# ctrav Soil Test 2018



## ctrav (Aug 18, 2018)

I'm so excited... So I sent my dirt off to Waypoint Analytical and boy are they fast. Received the soil yesterday and here is my report today. pH is till very high at 8 for the front and 7.7 for the back. As I don't know how to really interpret the report any feedback is greatly appreciated! :thumbup:


----------



## g-man (Jun 15, 2017)

This looks like my soil when I moved into my new construction house. Their recommendations are good in my opinion.
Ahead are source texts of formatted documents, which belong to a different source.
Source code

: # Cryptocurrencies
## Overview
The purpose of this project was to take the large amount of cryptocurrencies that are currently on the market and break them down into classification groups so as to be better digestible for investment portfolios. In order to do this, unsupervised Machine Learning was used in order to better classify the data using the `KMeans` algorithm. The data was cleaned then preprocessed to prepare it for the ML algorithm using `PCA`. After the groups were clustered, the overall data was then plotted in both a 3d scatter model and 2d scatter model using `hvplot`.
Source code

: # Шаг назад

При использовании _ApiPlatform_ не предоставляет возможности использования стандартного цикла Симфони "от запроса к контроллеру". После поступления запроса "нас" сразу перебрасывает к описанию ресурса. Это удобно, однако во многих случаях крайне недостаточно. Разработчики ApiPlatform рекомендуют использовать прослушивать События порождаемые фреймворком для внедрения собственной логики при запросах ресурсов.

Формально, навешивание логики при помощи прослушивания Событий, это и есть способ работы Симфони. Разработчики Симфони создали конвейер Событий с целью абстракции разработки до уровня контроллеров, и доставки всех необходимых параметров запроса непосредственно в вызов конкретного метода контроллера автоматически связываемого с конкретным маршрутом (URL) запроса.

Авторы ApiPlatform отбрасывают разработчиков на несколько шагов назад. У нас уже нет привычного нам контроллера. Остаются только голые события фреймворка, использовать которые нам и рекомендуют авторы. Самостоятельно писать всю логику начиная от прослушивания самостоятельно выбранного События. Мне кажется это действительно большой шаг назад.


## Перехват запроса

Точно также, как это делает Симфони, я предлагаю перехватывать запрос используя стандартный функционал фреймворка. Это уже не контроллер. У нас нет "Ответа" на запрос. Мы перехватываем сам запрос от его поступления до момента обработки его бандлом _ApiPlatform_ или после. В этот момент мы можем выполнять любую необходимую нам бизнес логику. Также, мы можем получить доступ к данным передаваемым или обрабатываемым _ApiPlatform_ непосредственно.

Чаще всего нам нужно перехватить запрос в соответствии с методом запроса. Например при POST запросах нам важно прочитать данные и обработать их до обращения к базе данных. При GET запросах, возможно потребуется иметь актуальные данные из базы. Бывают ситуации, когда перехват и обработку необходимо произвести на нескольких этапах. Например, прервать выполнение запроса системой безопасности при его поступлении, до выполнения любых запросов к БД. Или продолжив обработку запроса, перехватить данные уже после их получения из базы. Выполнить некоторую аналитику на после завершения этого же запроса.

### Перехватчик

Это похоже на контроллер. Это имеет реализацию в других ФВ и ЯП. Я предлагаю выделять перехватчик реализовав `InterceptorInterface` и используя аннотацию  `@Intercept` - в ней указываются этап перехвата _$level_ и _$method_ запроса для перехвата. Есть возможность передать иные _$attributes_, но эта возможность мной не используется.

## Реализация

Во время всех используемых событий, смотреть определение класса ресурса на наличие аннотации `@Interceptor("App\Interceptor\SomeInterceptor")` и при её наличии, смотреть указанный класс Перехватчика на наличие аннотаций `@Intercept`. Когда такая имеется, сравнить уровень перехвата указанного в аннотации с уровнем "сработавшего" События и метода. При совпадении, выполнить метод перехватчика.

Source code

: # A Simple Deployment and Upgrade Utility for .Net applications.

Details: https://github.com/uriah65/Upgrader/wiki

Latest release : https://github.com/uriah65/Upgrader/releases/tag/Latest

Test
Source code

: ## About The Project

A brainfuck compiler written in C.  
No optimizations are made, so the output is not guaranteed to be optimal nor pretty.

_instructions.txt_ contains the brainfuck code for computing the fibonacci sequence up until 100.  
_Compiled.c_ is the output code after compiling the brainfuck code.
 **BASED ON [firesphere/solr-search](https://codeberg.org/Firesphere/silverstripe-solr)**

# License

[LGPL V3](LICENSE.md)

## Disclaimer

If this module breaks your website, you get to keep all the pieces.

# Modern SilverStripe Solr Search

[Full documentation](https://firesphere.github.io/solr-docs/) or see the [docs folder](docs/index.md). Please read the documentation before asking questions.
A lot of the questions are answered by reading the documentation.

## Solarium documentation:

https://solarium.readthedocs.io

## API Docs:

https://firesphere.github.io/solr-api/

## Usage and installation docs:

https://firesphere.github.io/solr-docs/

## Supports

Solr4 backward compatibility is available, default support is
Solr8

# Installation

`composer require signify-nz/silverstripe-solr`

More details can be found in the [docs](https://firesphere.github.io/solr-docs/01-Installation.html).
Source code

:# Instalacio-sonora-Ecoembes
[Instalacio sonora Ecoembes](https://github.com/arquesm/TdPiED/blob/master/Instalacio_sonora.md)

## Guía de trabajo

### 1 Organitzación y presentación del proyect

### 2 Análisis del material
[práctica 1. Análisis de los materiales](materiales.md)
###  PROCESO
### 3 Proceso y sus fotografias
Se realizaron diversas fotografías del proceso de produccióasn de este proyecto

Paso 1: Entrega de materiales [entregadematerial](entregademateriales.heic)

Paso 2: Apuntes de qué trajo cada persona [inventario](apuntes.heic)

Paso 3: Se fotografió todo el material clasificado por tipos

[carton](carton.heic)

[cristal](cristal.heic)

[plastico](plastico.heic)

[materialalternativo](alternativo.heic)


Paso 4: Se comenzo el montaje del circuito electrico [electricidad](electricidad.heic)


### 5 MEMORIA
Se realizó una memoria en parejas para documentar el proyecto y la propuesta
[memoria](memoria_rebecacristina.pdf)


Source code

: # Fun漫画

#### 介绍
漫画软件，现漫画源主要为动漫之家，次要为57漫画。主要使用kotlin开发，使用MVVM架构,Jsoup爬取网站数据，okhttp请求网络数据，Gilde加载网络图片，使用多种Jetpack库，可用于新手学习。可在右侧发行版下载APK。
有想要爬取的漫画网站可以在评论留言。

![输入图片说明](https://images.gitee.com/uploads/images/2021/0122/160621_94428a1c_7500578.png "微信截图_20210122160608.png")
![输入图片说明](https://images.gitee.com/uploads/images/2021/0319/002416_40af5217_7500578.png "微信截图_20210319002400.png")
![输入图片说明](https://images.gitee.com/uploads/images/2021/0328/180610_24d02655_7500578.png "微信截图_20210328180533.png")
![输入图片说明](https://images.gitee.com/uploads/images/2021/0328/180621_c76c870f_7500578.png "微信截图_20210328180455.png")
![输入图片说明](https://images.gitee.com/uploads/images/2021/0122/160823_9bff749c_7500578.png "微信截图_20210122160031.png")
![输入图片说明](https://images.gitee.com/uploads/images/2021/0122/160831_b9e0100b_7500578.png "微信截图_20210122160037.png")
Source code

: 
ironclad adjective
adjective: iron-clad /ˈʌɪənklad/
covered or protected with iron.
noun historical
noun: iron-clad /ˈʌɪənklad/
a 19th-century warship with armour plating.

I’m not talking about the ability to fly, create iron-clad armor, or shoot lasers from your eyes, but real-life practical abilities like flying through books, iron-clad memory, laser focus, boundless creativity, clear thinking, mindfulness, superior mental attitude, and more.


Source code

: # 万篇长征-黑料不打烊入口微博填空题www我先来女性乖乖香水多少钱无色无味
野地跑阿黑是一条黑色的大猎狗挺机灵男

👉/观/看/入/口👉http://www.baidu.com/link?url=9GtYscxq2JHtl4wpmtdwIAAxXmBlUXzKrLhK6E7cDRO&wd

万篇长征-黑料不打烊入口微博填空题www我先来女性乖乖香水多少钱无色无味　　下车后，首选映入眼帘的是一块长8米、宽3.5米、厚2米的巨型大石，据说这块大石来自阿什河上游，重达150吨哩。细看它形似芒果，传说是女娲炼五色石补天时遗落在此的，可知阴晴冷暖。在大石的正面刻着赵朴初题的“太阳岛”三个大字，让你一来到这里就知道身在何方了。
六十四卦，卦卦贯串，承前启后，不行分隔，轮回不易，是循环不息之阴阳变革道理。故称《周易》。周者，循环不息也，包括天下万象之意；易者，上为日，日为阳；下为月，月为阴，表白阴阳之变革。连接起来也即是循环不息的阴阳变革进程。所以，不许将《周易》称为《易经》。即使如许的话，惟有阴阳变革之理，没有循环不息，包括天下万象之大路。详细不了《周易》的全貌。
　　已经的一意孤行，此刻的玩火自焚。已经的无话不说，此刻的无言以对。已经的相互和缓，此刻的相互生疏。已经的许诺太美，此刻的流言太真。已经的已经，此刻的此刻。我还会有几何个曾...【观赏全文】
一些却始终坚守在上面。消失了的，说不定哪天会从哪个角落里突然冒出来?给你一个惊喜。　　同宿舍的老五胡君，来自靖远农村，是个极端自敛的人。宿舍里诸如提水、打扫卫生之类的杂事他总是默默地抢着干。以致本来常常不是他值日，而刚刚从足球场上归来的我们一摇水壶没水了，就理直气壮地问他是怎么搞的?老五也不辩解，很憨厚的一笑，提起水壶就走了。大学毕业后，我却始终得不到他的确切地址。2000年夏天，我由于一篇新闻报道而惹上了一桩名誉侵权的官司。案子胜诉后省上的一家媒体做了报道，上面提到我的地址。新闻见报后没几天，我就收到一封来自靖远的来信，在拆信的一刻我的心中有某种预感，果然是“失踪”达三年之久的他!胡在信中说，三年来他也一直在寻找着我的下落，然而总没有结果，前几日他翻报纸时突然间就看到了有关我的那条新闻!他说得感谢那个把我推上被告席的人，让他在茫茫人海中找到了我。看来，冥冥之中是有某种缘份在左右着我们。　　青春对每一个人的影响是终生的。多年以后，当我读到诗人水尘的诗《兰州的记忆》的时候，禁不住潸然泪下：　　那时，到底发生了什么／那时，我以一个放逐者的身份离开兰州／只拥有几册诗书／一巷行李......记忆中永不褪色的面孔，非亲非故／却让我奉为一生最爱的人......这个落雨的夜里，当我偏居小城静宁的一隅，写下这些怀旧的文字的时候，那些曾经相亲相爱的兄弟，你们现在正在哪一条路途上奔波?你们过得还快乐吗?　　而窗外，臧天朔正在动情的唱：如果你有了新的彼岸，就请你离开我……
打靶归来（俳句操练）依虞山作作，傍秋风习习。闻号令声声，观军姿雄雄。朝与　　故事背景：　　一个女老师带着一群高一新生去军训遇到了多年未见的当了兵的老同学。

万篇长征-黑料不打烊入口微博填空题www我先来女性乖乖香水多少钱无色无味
pH - it is high. I expected this and it is normal for some of the texas areas. While elemental sulfur might work in Texas (not so much in Indiana), it will take a very large amount over a few years to lower your pH. So you will need to learn to live with it. My soil is also high pH and I have a nice lawn. I think @Spammage has bermuda and lives in texas with high pH. Use AS (21-0-0) and you will need FAS for green color and if you notice actual chlorosis (yellow lawn due to lack of iron in the plant). Ferrous Ammonium Sulfate (FAS) | Liquid Iron for Lawns

Phosphorous - You are low. This helps in root development. Milorganite is a good source, but at 30k, it will be expensive. Triple Super Phosphate (0-45-0) would be the ideal option for you.

Potassium - This is also low. SOP (0-0-50) is the ideal source, but it is hard to find. Spammage might be able to help you find some. Check the hometown forum for extra aid in sources.

For both P and K, you want to apply 1lb of each/ksqft per rolling month when the grass is growing. Mulching will clippings will be beneficial to return some of the nutrients back to the soil.

CEC - This is high and reflects that your soil has clay in it. It will retain nutrients.

Sulfur looks above typical, but I think it might be normal in your area.

Follow the bermuda guideline in the warm season forum for nitrogen quantities. If you have questions, just post them here. Continue testing next year to see how your levels improve. This will take some time, it is a marathon not a race. You should be able to grow a nice lawn with this soil.


----------



## Spammage (Apr 30, 2017)

@ctrav While I am in the DFW area, I'm on the Dallas/Rockwall County border and have an even greater clay problem than you will.

While I do have some bermuda, I have more zoysia, but aside from fertilizer requirements, they are handled about the same. I have not looked for SOP in this area, so I can't help you there, but instead of TSP, I would look for MAP (Monoammonium Phosphate) or MESZ (Monoammonium Phosphate, Elemental Sulfur, and Zinc) to avoid adding any Calcium to our already calcium heavy soil which could raise pH even more. MAP and or MESZ can be found at places like Crop Production Services or co-ops. They may also have SOP.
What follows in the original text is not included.